EXERCISE BRIEF :: Out of the lines below, please list those that hold the string "Action".

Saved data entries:
-.-.-

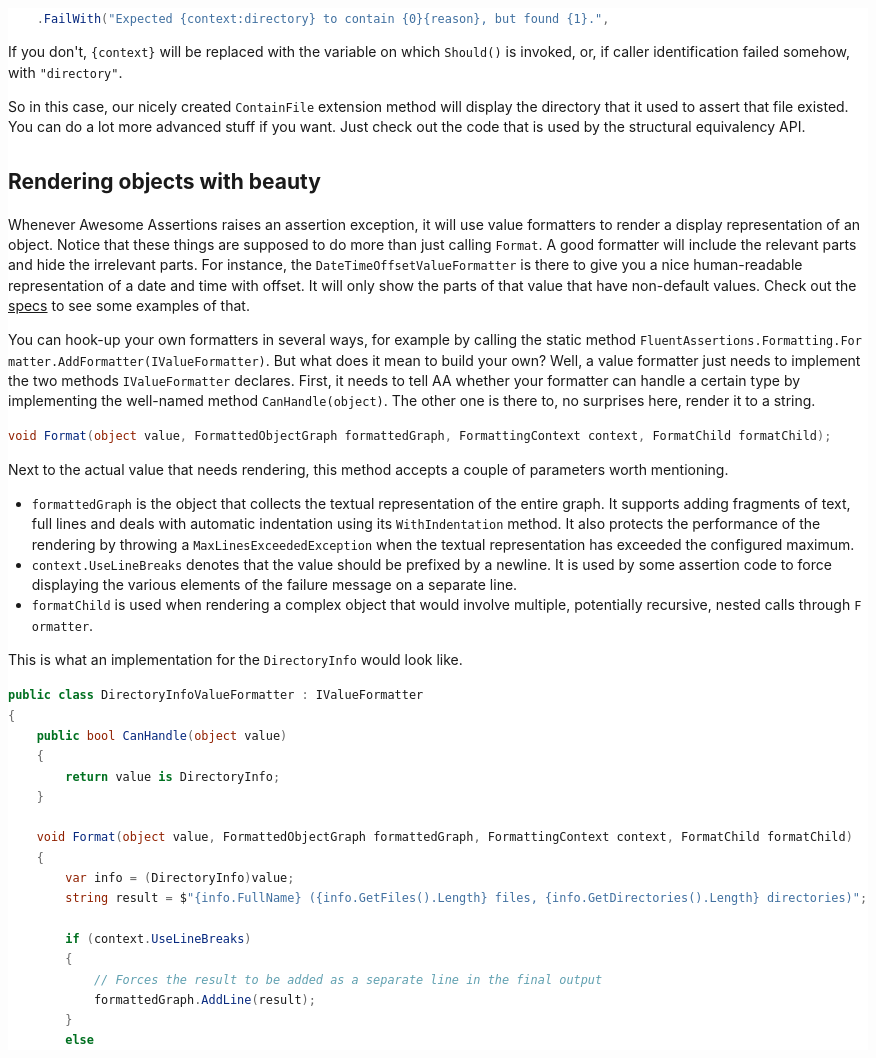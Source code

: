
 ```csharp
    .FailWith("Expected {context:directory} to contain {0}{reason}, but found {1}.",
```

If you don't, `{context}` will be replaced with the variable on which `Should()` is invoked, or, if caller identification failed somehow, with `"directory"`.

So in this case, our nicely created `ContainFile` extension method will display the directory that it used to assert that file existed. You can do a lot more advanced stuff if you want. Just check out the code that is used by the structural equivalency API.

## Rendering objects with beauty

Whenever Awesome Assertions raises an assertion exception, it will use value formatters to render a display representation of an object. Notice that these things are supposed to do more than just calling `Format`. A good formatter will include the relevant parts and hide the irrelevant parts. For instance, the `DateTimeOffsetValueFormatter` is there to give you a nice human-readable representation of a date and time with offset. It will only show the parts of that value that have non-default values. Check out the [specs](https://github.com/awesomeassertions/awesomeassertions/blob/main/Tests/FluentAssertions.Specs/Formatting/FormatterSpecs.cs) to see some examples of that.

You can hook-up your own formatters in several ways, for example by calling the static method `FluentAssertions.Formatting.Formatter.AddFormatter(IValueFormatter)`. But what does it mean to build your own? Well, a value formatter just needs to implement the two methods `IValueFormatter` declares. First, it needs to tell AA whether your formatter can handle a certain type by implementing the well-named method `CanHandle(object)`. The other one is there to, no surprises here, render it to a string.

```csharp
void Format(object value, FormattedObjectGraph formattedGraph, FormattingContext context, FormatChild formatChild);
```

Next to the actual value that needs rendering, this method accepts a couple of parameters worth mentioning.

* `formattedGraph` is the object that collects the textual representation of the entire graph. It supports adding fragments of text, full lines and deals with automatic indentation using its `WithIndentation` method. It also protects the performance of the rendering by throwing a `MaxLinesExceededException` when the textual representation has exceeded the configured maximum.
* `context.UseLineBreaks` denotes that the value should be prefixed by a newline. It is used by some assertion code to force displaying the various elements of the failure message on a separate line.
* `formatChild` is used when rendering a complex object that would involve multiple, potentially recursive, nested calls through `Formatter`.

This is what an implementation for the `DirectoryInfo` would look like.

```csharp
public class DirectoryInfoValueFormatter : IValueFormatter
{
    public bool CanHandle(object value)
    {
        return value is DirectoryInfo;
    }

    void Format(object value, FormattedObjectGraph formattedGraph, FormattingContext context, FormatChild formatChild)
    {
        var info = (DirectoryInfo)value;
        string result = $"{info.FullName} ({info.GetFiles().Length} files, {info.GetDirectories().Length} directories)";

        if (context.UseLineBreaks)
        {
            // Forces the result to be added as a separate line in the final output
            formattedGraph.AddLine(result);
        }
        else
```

-.-.-

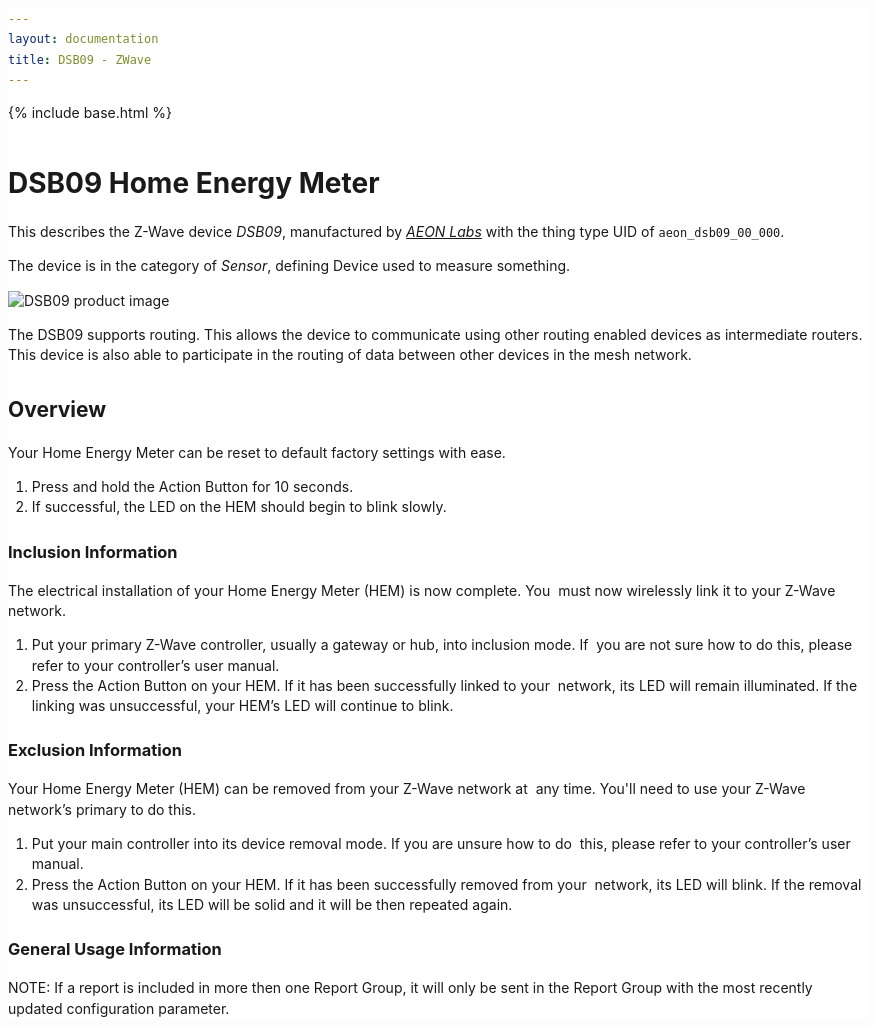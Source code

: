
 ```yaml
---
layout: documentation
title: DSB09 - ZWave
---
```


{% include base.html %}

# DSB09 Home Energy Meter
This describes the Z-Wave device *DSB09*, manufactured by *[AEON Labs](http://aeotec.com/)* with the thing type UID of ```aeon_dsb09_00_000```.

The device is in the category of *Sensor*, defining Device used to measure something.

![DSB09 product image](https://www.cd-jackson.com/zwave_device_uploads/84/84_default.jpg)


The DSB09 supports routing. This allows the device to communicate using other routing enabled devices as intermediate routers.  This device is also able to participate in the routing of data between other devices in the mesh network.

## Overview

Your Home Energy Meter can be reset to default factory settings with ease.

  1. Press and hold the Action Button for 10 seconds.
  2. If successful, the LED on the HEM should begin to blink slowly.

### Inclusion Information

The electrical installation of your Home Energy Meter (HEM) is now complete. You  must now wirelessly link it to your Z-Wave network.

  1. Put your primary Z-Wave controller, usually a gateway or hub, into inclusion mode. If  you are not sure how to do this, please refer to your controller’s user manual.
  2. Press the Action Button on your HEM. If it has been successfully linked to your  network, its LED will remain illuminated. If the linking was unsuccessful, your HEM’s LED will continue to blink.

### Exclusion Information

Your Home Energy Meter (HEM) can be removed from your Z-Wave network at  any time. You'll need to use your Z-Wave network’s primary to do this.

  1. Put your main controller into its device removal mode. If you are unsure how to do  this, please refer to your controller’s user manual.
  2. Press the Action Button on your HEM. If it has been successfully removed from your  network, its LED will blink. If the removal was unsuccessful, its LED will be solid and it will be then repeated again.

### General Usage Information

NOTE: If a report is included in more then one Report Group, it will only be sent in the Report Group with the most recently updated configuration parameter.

-.-.-

ANSWER TO THE PROBLEM ::
  1. Press and hold the Action Button for 10 seconds.
  2. Press the Action Button on your HEM. If it has been successfully linked to your  network, its LED will remain illuminated. If the linking was unsuccessful, your HEM’s LED will continue to blink.
  2. Press the Action Button on your HEM. If it has been successfully removed from your  network, its LED will blink. If the removal was unsuccessful, its LED will be solid and it will be then repeated again.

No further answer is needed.